***** DATA TO PROCESS *****

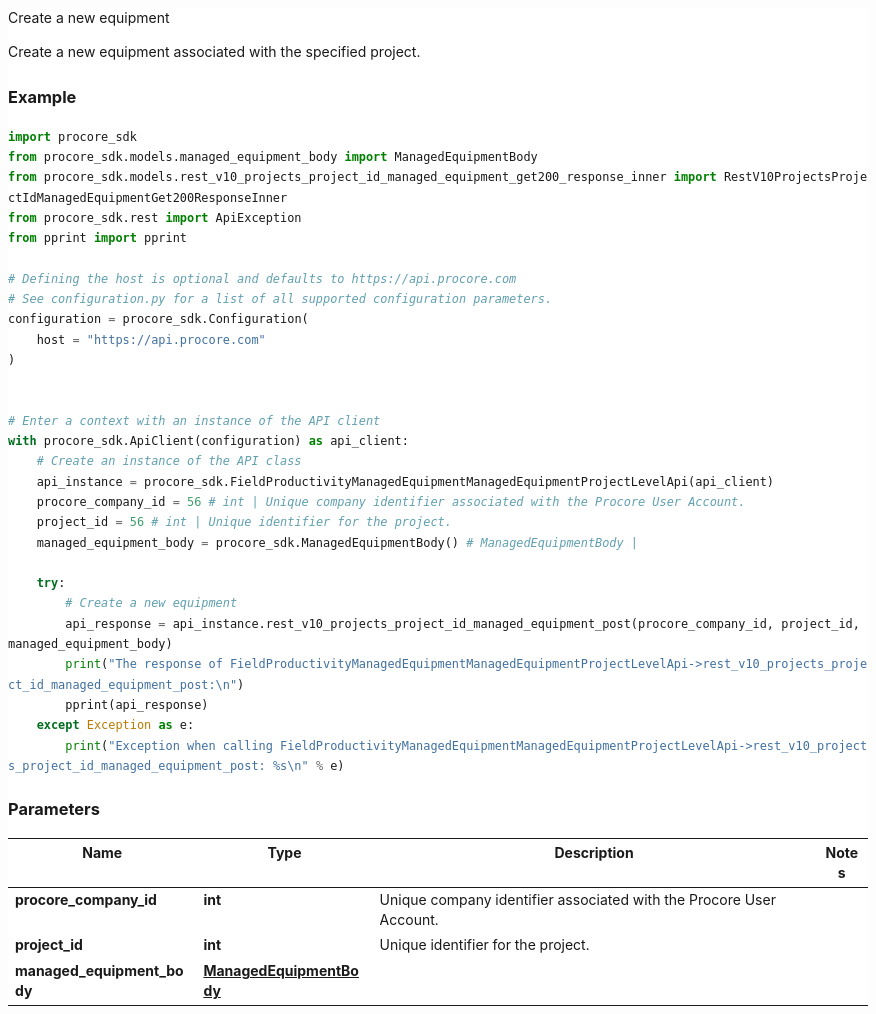 Create a new equipment

Create a new equipment associated with the specified project.

### Example


```python
import procore_sdk
from procore_sdk.models.managed_equipment_body import ManagedEquipmentBody
from procore_sdk.models.rest_v10_projects_project_id_managed_equipment_get200_response_inner import RestV10ProjectsProjectIdManagedEquipmentGet200ResponseInner
from procore_sdk.rest import ApiException
from pprint import pprint

# Defining the host is optional and defaults to https://api.procore.com
# See configuration.py for a list of all supported configuration parameters.
configuration = procore_sdk.Configuration(
    host = "https://api.procore.com"
)


# Enter a context with an instance of the API client
with procore_sdk.ApiClient(configuration) as api_client:
    # Create an instance of the API class
    api_instance = procore_sdk.FieldProductivityManagedEquipmentManagedEquipmentProjectLevelApi(api_client)
    procore_company_id = 56 # int | Unique company identifier associated with the Procore User Account.
    project_id = 56 # int | Unique identifier for the project.
    managed_equipment_body = procore_sdk.ManagedEquipmentBody() # ManagedEquipmentBody | 

    try:
        # Create a new equipment
        api_response = api_instance.rest_v10_projects_project_id_managed_equipment_post(procore_company_id, project_id, managed_equipment_body)
        print("The response of FieldProductivityManagedEquipmentManagedEquipmentProjectLevelApi->rest_v10_projects_project_id_managed_equipment_post:\n")
        pprint(api_response)
    except Exception as e:
        print("Exception when calling FieldProductivityManagedEquipmentManagedEquipmentProjectLevelApi->rest_v10_projects_project_id_managed_equipment_post: %s\n" % e)
```



### Parameters


Name | Type | Description  | Notes
------------- | ------------- | ------------- | -------------
 **procore_company_id** | **int**| Unique company identifier associated with the Procore User Account. | 
 **project_id** | **int**| Unique identifier for the project. | 
 **managed_equipment_body** | [**ManagedEquipmentBody**](ManagedEquipmentBody.md)|  | 

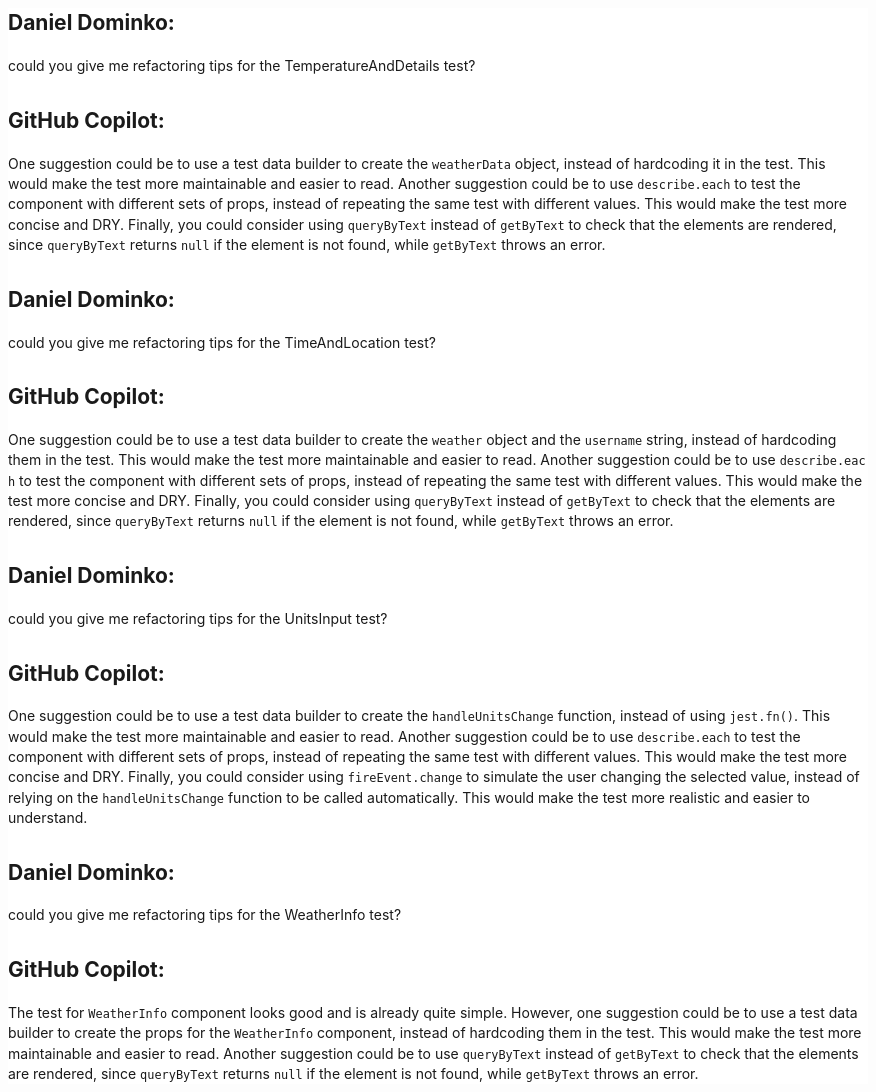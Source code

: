 Daniel Dominko: 
---
could you give me refactoring tips for the TemperatureAndDetails test?

GitHub Copilot: 
---
One suggestion could be to use a test data builder to create the `weatherData` object, instead of hardcoding it in the test. This would make the test more maintainable and easier to read. Another suggestion could be to use `describe.each` to test the component with different sets of props, instead of repeating the same test with different values. This would make the test more concise and DRY. Finally, you could consider using `queryByText` instead of `getByText` to check that the elements are rendered, since `queryByText` returns `null` if the element is not found, while `getByText` throws an error.

Daniel Dominko: 
---
could you give me refactoring tips for the TimeAndLocation test?

GitHub Copilot: 
---
One suggestion could be to use a test data builder to create the `weather` object and the `username` string, instead of hardcoding them in the test. This would make the test more maintainable and easier to read. Another suggestion could be to use `describe.each` to test the component with different sets of props, instead of repeating the same test with different values. This would make the test more concise and DRY. Finally, you could consider using `queryByText` instead of `getByText` to check that the elements are rendered, since `queryByText` returns `null` if the element is not found, while `getByText` throws an error.

Daniel Dominko: 
---
could you give me refactoring tips for the UnitsInput test?

GitHub Copilot: 
---
One suggestion could be to use a test data builder to create the `handleUnitsChange` function, instead of using `jest.fn()`. This would make the test more maintainable and easier to read. Another suggestion could be to use `describe.each` to test the component with different sets of props, instead of repeating the same test with different values. This would make the test more concise and DRY. Finally, you could consider using `fireEvent.change` to simulate the user changing the selected value, instead of relying on the `handleUnitsChange` function to be called automatically. This would make the test more realistic and easier to understand.

Daniel Dominko: 
---
could you give me refactoring tips for the WeatherInfo test?

GitHub Copilot: 
---
The test for `WeatherInfo` component looks good and is already quite simple. However, one suggestion could be to use a test data builder to create the props for the `WeatherInfo` component, instead of hardcoding them in the test. This would make the test more maintainable and easier to read. Another suggestion could be to use `queryByText` instead of `getByText` to check that the elements are rendered, since `queryByText` returns `null` if the element is not found, while `getByText` throws an error.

*****

=== WHAT THE TASK REQUIRES ===
Retype the data above verbatim, minus images.

=== EXPECTED ANSWER ===
 Create a new equipment

Create a new equipment associated with the specified project.

### Example


```python
import procore_sdk
from procore_sdk.models.managed_equipment_body import ManagedEquipmentBody
from procore_sdk.models.rest_v10_projects_project_id_managed_equipment_get200_response_inner import RestV10ProjectsProjectIdManagedEquipmentGet200ResponseInner
from procore_sdk.rest import ApiException
from pprint import pprint

# Defining the host is optional and defaults to https://api.procore.com
# See configuration.py for a list of all supported configuration parameters.
configuration = procore_sdk.Configuration(
    host = "https://api.procore.com"
)


# Enter a context with an instance of the API client
with procore_sdk.ApiClient(configuration) as api_client:
    # Create an instance of the API class
    api_instance = procore_sdk.FieldProductivityManagedEquipmentManagedEquipmentProjectLevelApi(api_client)
    procore_company_id = 56 # int | Unique company identifier associated with the Procore User Account.
    project_id = 56 # int | Unique identifier for the project.
    managed_equipment_body = procore_sdk.ManagedEquipmentBody() # ManagedEquipmentBody | 

    try:
        # Create a new equipment
        api_response = api_instance.rest_v10_projects_project_id_managed_equipment_post(procore_company_id, project_id, managed_equipment_body)
        print("The response of FieldProductivityManagedEquipmentManagedEquipmentProjectLevelApi->rest_v10_projects_project_id_managed_equipment_post:\n")
        pprint(api_response)
    except Exception as e:
        print("Exception when calling FieldProductivityManagedEquipmentManagedEquipmentProjectLevelApi->rest_v10_projects_project_id_managed_equipment_post: %s\n" % e)
```



### Parameters


Name | Type | Description  | Notes
------------- | ------------- | ------------- | -------------
 **procore_company_id** | **int**| Unique company identifier associated with the Procore User Account. | 
 **project_id** | **int**| Unique identifier for the project. | 
 **managed_equipment_body** | [**ManagedEquipmentBody**](ManagedEquipmentBody.md)|  | 

Source code

: Daniel Dominko: 
---
could you give me refactoring tips for the TemperatureAndDetails test?

GitHub Copilot: 
---
One suggestion could be to use a test data builder to create the `weatherData` object, instead of hardcoding it in the test. This would make the test more maintainable and easier to read. Another suggestion could be to use `describe.each` to test the component with different sets of props, instead of repeating the same test with different values. This would make the test more concise and DRY. Finally, you could consider using `queryByText` instead of `getByText` to check that the elements are rendered, since `queryByText` returns `null` if the element is not found, while `getByText` throws an error.

Daniel Dominko: 
---
could you give me refactoring tips for the TimeAndLocation test?

GitHub Copilot: 
---
One suggestion could be to use a test data builder to create the `weather` object and the `username` string, instead of hardcoding them in the test. This would make the test more maintainable and easier to read. Another suggestion could be to use `describe.each` to test the component with different sets of props, instead of repeating the same test with different values. This would make the test more concise and DRY. Finally, you could consider using `queryByText` instead of `getByText` to check that the elements are rendered, since `queryByText` returns `null` if the element is not found, while `getByText` throws an error.

Daniel Dominko: 
---
could you give me refactoring tips for the UnitsInput test?

GitHub Copilot: 
---
One suggestion could be to use a test data builder to create the `handleUnitsChange` function, instead of using `jest.fn()`. This would make the test more maintainable and easier to read. Another suggestion could be to use `describe.each` to test the component with different sets of props, instead of repeating the same test with different values. This would make the test more concise and DRY. Finally, you could consider using `fireEvent.change` to simulate the user changing the selected value, instead of relying on the `handleUnitsChange` function to be called automatically. This would make the test more realistic and easier to understand.

Daniel Dominko: 
---
could you give me refactoring tips for the WeatherInfo test?

GitHub Copilot: 
---
The test for `WeatherInfo` component looks good and is already quite simple. However, one suggestion could be to use a test data builder to create the props for the `WeatherInfo` component, instead of hardcoding them in the test. This would make the test more maintainable and easier to read. Another suggestion could be to use `queryByText` instead of `getByText` to check that the elements are rendered, since `queryByText` returns `null` if the element is not found, while `getByText` throws an error.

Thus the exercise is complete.